Carta aberta a Graça Freitas

graca-freitasMuito oportuno o desafio que, em forma de carta aberta, o STOP dirige à directora-geral de Saúde: se acha que o distanciamento se impõe por decreto, sem atender aos meios existentes nem criar condições para que se possa fazer melhor, então venha visitar as escolas para perceber qual é a realidade concreta com que temos de lidar.

Em termos práticos, é muito simples: os alunos não estão “distanciados ao máximo” porque, quando foram pedidas condições para os distanciar, estas foram negadas. O que poupámos na contratação de uns milhares de professores e funcionários, em acrílicos e em mesas individuais, vamos pagá-lo em mais contágios, isolamentos, quarentenas e, eventualmente, novos confinamentos.

Aos inúmeros alertas dos professores e dos seus representantes, que em devido tempo denunciaram que o ano lectivo não estava a ser preparado da melhor forma, preferiu-se responder com ataques aos professores e sindicalistas: não querem reabrir as escolas, preferem continuar em casa a receber comodamente o salário sem terem de trabalhar com os seus alunos.

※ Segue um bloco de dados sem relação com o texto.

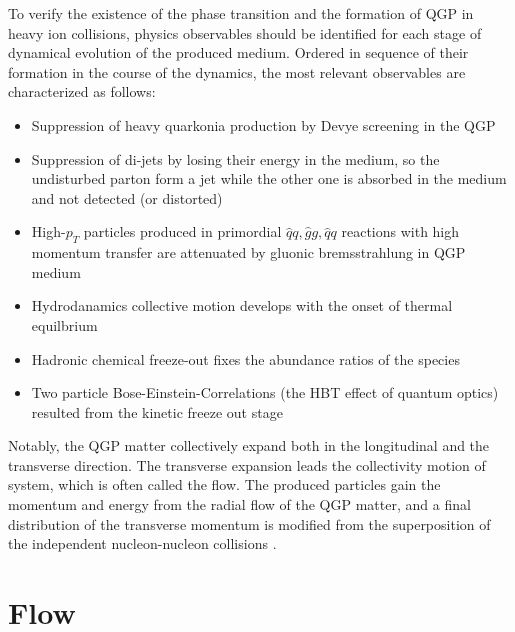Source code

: 	To verify the existence of the phase transition and the formation of QGP in heavy ion collisions, physics observables should be identified for each stage of dynamical evolution of the produced medium. Ordered in sequence of their formation in the course of the dynamics, the most relevant observables are characterized as follows:
	
	\begin{itemize}
		\item Suppression of heavy quarkonia production by Devye screening in the QGP
		\item Suppression of di-jets by losing their energy in the medium, so the undisturbed parton form a jet while the other one is absorbed in the medium and not detected (or distorted)
		\item High-$p_T$ particles produced in primordial $\hat{q}q, \hat{g}g, \hat{q}q$ reactions with high momentum transfer are attenuated by gluonic bremsstrahlung in QGP medium
		\item Hydrodanamics collective motion develops with the onset of thermal equilbrium
		\item Hadronic chemical freeze-out fixes the abundance ratios of the species
		\item Two particle Bose-Einstein-Correlations (the HBT effect of quantum optics) resulted from the kinetic freeze out stage
	\end{itemize}


 	Notably, the QGP matter collectively expand both in the longitudinal and the transverse direction. The transverse expansion leads the collectivity motion of system, which is often called the flow. The produced particles gain the momentum and energy from the radial flow of the QGP matter, and a final distribution of the transverse momentum is modified from the superposition of the independent nucleon-nucleon collisions \cite{Shen:2011eg}.
 	


\section{Flow}
\label{sec:flow}
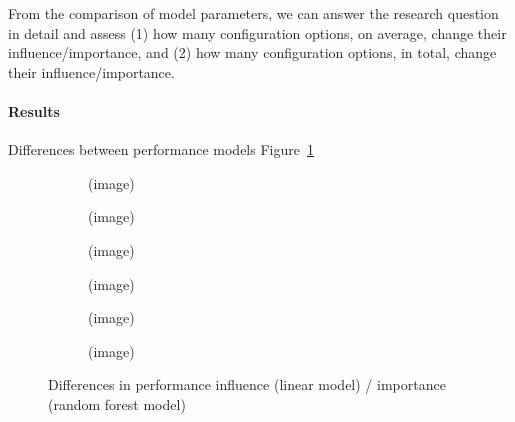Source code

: From the comparison of model parameters, we can answer the research question in detail and assess (1) how many configuration options, on average, change their influence/importance, and (2) how many configuration options, in total, change their influence/importance.

\paragraph*{Results} {\color{blue} Differences between performance models Figure~\ref{fig:diff_performance_influences}}\\

\begin{figure}
	\centering
	\begin{subfigure}{0.33\textwidth}
		\centering
		(image)
		\caption{\batik}
	\end{subfigure}
	\begin{subfigure}{0.33\textwidth}
		\centering
		(image)
		\caption{\dconvert}
	\end{subfigure}
	\begin{subfigure}{0.33\textwidth}
		\centering
		(image)
		\caption{\htwo}
	\end{subfigure}
	\begin{subfigure}{0.33\textwidth}
		\centering
		(image)
		\caption{\jumper}
	\end{subfigure}
	\begin{subfigure}{0.33\textwidth}
		\centering
		(image)
		\caption{\jadx}
	\end{subfigure}
	\begin{subfigure}{0.33\textwidth}
		\centering
		(image)
		\caption{\kanzi}
	\end{subfigure}
	\caption{Differences in performance influence (linear model) / importance (random forest model)}
	\label{fig:diff_performance_influences}
\end{figure}


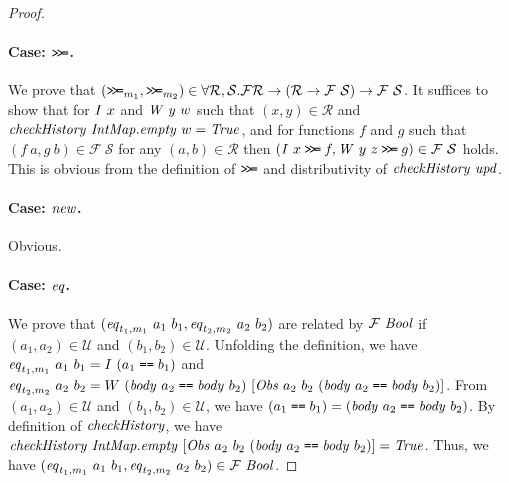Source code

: \documentclass{article}
\theoremstyle{definition}
\newcommand{\BIND}{\mathbin{\texttt{>\!>\!=}}}
\newcommand{\texteq}{\mathrel{\texttt{==}}}
\begin{document}
\begin{proof}
\paragraph{Case: $\BIND$.}
We prove that $(\BIND_{m_1}, \BIND_{m_2}) 
\in \forall \mathcal{R},\mathcal{S}. \mathcal{F} \mathcal{R} \to (\mathcal{R} \to \mathcal{F}~\mathcal{S}) \to \mathcal{F}~\mathcal{S}$.
It suffices to show that for $\mathit{I}~x$ and $\mathit{W}~y~w$ such that $(x,y) \in \mathcal{R}$ and $\mathit{checkHistory}~\mathit{IntMap.empty}~w = \mathit{True}$, and for functions $f$ and $g$ such that $(f~a,g~b) \in \mathcal{F}~\mathcal{S}$ for any $(a,b) \in \mathcal{R}$ then $(\mi{I}~x \BIND f, \mi{W}~y~z \BIND g) \in \mathcal{F}~\mathcal{S}$ holds. This is obvious from the definition of $\BIND$ and distributivity of $\mathit{checkHistory}~\mathit{upd}$.


\paragraph{Case: $\mathit{new}$.} Obvious. 

\paragraph{Case: $\mathit{eq}$.} 
We prove that $(\mathit{eq}_{t_1,m_1}~a_1~b_1, \mathit{eq}_{t_2,m_2}~a_2~b_2)$
are related by $\mathcal{F}~\mathit{Bool}$ if $(a_1,a_2) \in \mathcal{U}$
and $(b_1,b_2) \in \mathcal{U}$. 
Unfolding the definition, we have $\mi{eq}_{t_1,m_1}~a_1~b_1 = I~(a_1 \texteq b_1)$
 and $\mi{eq}_{t_2,m_2}~a_2~b_2 = W~
(\mi{body}~a_2 \texteq
\mi{body}~b_2)~
[\mi{Obs}~a_2~b_2~(\mi{body}~a_2 \texteq
\mi{body}~b_2)]$. 
From $(a_1,a_2) \in \mathcal{U}$ and
$(b_1,b_2) \in \mathcal{U}$, we have $(a_1 \texteq b_1) = (\mi{body}~a_2
\texteq \mi{body}~b_2)$.
By definition of $\mathit{checkHistory}$, we have 
$\mi{checkHistory}~\mi{IntMap.empty}~[\mi{Obs}~a_2~b_2~(\mi{body}~a_2 \texteq
\mi{body}~b_2)] = \mi{True}$.
Thus, we have $(\mathit{eq}_{t_1,m_1}~a_1~b_1, \mathit{eq}_{t_2,m_2}~a_2~b_2) \in \mathcal{F}~\mathit{Bool}$.
\end{proof}
\end{document}
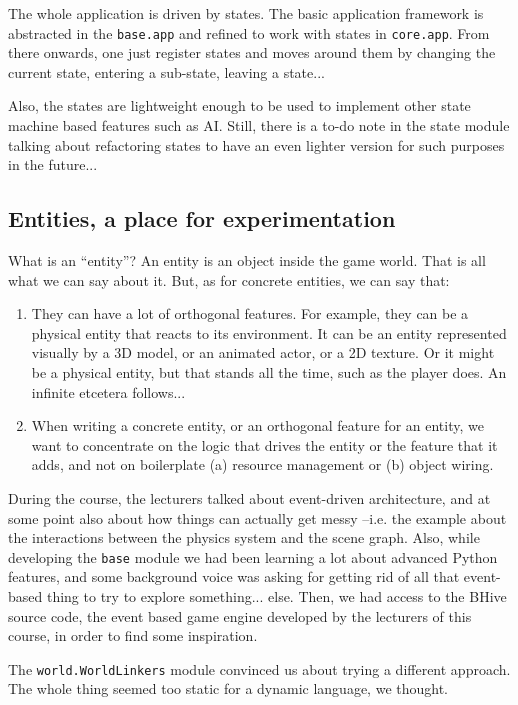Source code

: \documentclass[a4paper,10pt]{article}
\begin{document}
The whole application is driven by states. The basic application
framework is abstracted in the \texttt{base.app} and refined to work
with states in \texttt{core.app}. From there onwards, one just
register states and moves around them by changing the current state,
entering a sub-state, leaving a state...

Also, the states are lightweight enough to be used to implement other
state machine based features such as AI. Still, there is a to-do note
in the state module talking about refactoring states to have an even
lighter version for such purposes in the future...


\subsection{Entities, a place for experimentation}
\label{sec:entities}
What is an ``entity''? An entity is an object inside the game
world. That is all what we can say about it. But, as for concrete
entities, we can say that:

\begin{enumerate}
\item They can have a lot of orthogonal features. For example, they
  can be a physical entity that reacts to its environment. It can be
  an entity represented visually by a 3D model, or an animated actor,
  or a 2D texture. Or it might be a physical entity, but that stands
  all the time, such as the player does. An infinite etcetera
  follows...

\item When writing a concrete entity, or an orthogonal feature for an
  entity, we want to concentrate on the logic that drives the entity
  or the feature that it adds, and not on boilerplate (a) resource
  management or (b) object wiring.
\end{enumerate}

During the course, the lecturers talked about event-driven
architecture, and at some point also about how things can actually get
messy --i.e. the example about the interactions between the physics
system and the scene graph. Also, while developing the \texttt{base}
module we had been learning a lot about advanced Python features, and
some background voice was asking for getting rid of all that
event-based thing to try to explore something... else. Then, we had
access to the BHive source code, the event based game engine developed
by the lecturers of this course, in order to find some inspiration.

The \texttt{world.WorldLinkers} module convinced us about trying a
different approach. The whole thing seemed too static for a dynamic
language, we thought.
\end{document}
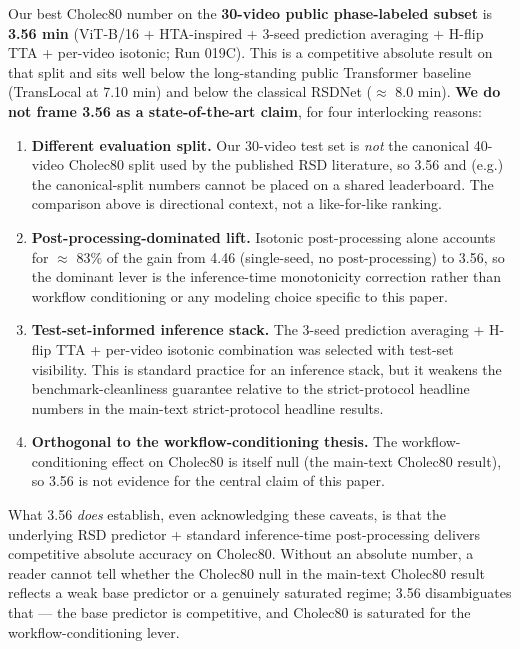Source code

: Our best Cholec80 number on the \textbf{30-video public phase-labeled
subset} is \textbf{3.56 min} (ViT-B/16 + HTA-inspired + 3-seed
prediction averaging + H-flip TTA + per-video isotonic; Run 019C). This
is a competitive absolute result on that split and sits well below the
long-standing public Transformer baseline (TransLocal at 7.10 min) and
below the classical RSDNet ($\approx$ 8.0 min). \textbf{We do not frame 3.56 as
a state-of-the-art claim}, for four interlocking reasons:

\begin{enumerate}
\def\labelenumi{\arabic{enumi}.}
\tightlist
\item
  \textbf{Different evaluation split.} Our 30-video test set is
  \emph{not} the canonical 40-video Cholec80 split used by the published
  RSD literature, so 3.56 and (e.g.) the canonical-split numbers cannot
  be placed on a shared leaderboard. The comparison above is directional
  context, not a like-for-like ranking.
\item
  \textbf{Post-processing-dominated lift.} Isotonic post-processing
  alone accounts for $\approx$ 83\% of the gain from 4.46 (single-seed, no
  post-processing) to 3.56, so the dominant lever is the inference-time
  monotonicity correction rather than workflow conditioning or any
  modeling choice specific to this paper.
\item
  \textbf{Test-set-informed inference stack.} The 3-seed prediction
  averaging + H-flip TTA + per-video isotonic combination was selected
  with test-set visibility. This is standard practice for an inference
  stack, but it weakens the benchmark-cleanliness guarantee relative to
  the strict-protocol headline numbers in the main-text strict-protocol headline results.
\item
  \textbf{Orthogonal to the workflow-conditioning thesis.} The
  workflow-conditioning effect on Cholec80 is itself null (the main-text Cholec80 result), so
  3.56 is not evidence for the central claim of this paper.
\end{enumerate}

What 3.56 \emph{does} establish, even acknowledging these caveats, is
that the underlying RSD predictor + standard inference-time
post-processing delivers competitive absolute accuracy on Cholec80.
Without an absolute number, a reader cannot tell whether the Cholec80
null in the main-text Cholec80 result reflects a weak base predictor or a genuinely saturated
regime; 3.56 disambiguates that --- the base predictor is competitive,
and Cholec80 is saturated for the workflow-conditioning lever.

Feita a vontade de quem quis poupar dinheiro minimizando os riscos, a pandemia ressurge de forma galopante e as escolas, devido à concentração de alunos e à falta de distanciamento, ameaçam tornar-se focos de contágio. Não venham agora dizer que a culpa é, como de costume, dos professores.

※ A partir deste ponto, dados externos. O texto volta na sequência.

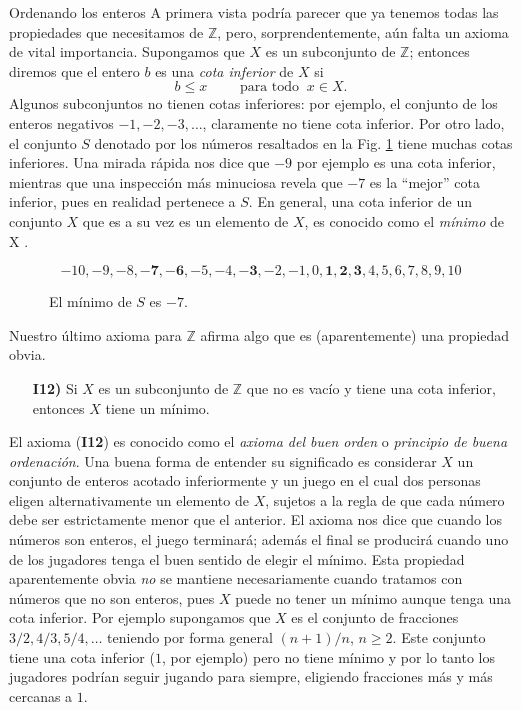 \begin{section}{Ordenando los enteros}
A primera vista podría parecer que ya tenemos todas las
propiedades que necesitamos de $\mathbb Z$, pero, sorprendentemente, aún falta un axioma de vital importancia.
Supongamos que $X$ es un subconjunto de $\mathbb Z$; entonces
diremos que el entero $b$ es una {\em cota inferior} de $X$ si
$$
b\le x \qquad \text{ para todo } \ x \in X.
$$
Algunos subconjuntos no tienen cotas inferiores: por ejemplo, el
conjunto de los enteros negativos $-1, -2, -3, \ldots$, claramente no
tiene cota inferior. Por otro lado, el conjunto $S$ denotado por
los números resaltados en la Fig. \ref{f1.1} tiene muchas cotas
inferiores. Una mirada rápida nos dice que $-9$ por ejemplo es una
cota inferior, mientras que una inspección más minuciosa revela
que $-7$ es la ``mejor'' cota inferior, pues en realidad pertenece
a $S$. En general, una cota inferior de un conjunto $X$ que es a
su vez es un elemento de $X$, es conocido como el {\em mínimo} de
X .



\begin{figure}[ht]
$$
-10, -9, -8, \mathbf{-7}, \mathbf{-6}, -5, -4, \mathbf{-3}, -2, -1, 0, \mathbf{1}, \mathbf{2}, \mathbf{3}, 
4, 5, 6, 7, 8, 9, 10
$$
\caption{El mínimo de $S$ es $-7$.}\label{f1.1}
\end{figure}


Nuestro último axioma para $\mathbb Z$ afirma algo que es
(aparentemente) una propiedad obvia.

\begin{enumerate}
\item[{\bf I12)}] Si $X$ es un subconjunto de $\mathbb Z$ que no es
vacío y tiene una cota inferior, entonces $X$ tiene un mínimo.
\end{enumerate}

El axioma ({\bf I12}) es conocido como el {\em axioma del buen orden} o {\em principio de buena ordenación}. 
Una buena forma de entender su significado es considerar $X$ un conjunto de enteros acotado inferiormente  y un juego en el cual dos personas eligen alternativamente un
elemento de $X$, sujetos a la regla de que cada número debe ser
estrictamente menor que el anterior. El axioma nos dice que cuando
los números son enteros, el juego terminará; además el final se
producirá cuando uno de los jugadores tenga el buen sentido de
elegir el mínimo. Esta propiedad aparentemente obvia {\it no} se
mantiene necesariamente cuando tratamos con números que no son
enteros, pues $X$ puede no tener un mínimo aunque tenga una cota
inferior. Por ejemplo supongamos que $X$ es el conjunto de
fracciones $3/2, 4/3, 5/4, \ldots$ teniendo por forma general
$(n+1)/n$, $n\ge 2$. Este conjunto tiene una cota inferior ($1$, por
ejemplo) pero no tiene mínimo y por lo tanto los jugadores podrían
seguir jugando para siempre, eligiendo fracciones más y más
cercanas a $1$.


\end{section}
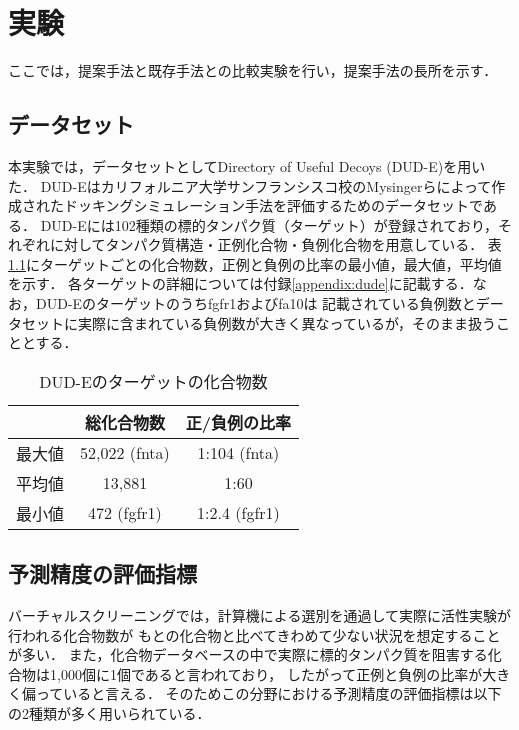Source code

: \chapter{実験}
ここでは，提案手法と既存手法との比較実験を行い，提案手法の長所を示す．


\section{データセット}
本実験では，データセットとしてDirectory of Useful Decoys (DUD-E)\cite{Mysinger2012}を用いた．
DUD-Eはカリフォルニア大学サンフランシスコ校のMysingerらによって作成されたドッキングシミュレーション手法を評価するためのデータセットである．
DUD-Eには102種類の標的タンパク質（ターゲット）が登録されており，それぞれに対してタンパク質構造・正例化合物・負例化合物を用意している．
表\ref{table:dude}にターゲットごとの化合物数，正例と負例の比率の最小値，最大値，平均値を示す．
各ターゲットの詳細については付録\ref{appendix:dude}に記載する．なお，DUD-Eのターゲットのうちfgfr1およびfa10は
記載されている負例数とデータセットに実際に含まれている負例数が大きく異なっているが，そのまま扱うこととする．

\begin{table}[htb] \centering
	\caption{DUD-Eのターゲットの化合物数}
	\label {table:dude}
	\begin{tabular}{c|cc}
	\hline
			&総化合物数		&正/負例の比率	\\ \hline
	最大値	&52,022 (fnta)		&1:104 (fnta)		\\
	平均値	&13,881			&1:60			\\
	最小値	&472 (fgfr1)		&1:2.4 (fgfr1)		\\ \hline
	\end{tabular}
\end{table}

	
\section{予測精度の評価指標}
バーチャルスクリーニングでは，計算機による選別を通過して実際に活性実験が行われる化合物数が
もとの化合物と比べてきわめて少ない状況を想定することが多い．
また，化合物データベースの中で実際に標的タンパク質を阻害する化合物は1,000個に1個であると言われており，
したがって正例と負例の比率が大きく偏っていると言える．
そのためこの分野における予測精度の評価指標は以下の2種類が多く用いられている．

Exma. Sra. Diretora-Geral da DGS,

perante as suas recentes declarações de que os “Alunos devem ser separados ao máximo nas Escolas” vimos por este meio informar que:

1. foram as orientações da própria DGS para as Escolas no presente ano letivo da “distância de 1 metro se possível”. Isto, infelizmente, tem permitido que muitas turmas continuem com 28 ou mais alunos e por consequência alunos sem qualquer distância, lado a lado, dentro de salas de aula (espaços fechados);

2. a DGS e o Ministério da Educação (ME) continuam a não responder à interpelação do S.TO.P. em inícios deste agosto sobre qual o fundamento científico para que as escolas tenham orientações completamente diferentes dos outros sectores profissionais na atual pandemia. Relembramos que para as escolas a distância a cumprir é de 1 metro “se possível” (o que tem permitido tudo) em contraste com o mínimo de 2 metros nos restantes sectores;

3. neste momento e com conhecimento da DGS e do ME, impera uma espécie de “lei da rolha” sobre muitas das Escolas onde surgiram casos comprovados da COVID-19. Temos conhecimentos de vários casos comprovados que não chegam à comunicação social. Relembramos que isso representa um perigo para a saúde pública na medida que a maioria dos alunos infetada não irá manifestar qualquer sintoma mas será um agente de propagação (representando um grande perigo para os grupos de risco da sua família e também dos Profissionais da Educação envelhecidos). 

Nesse sentido consideramos incompreensíveis as referidas afirmações porque precisamente pelas próprias orientações da DGS é que nas Escolas os alunos não têm conseguido “estar separados ao máximo”. 

O S.TO.P. desafia-a a visitar as Escolas do país real onde infelizmente continua a ser normal encontrarmos turmas com 28 ou mais alunos.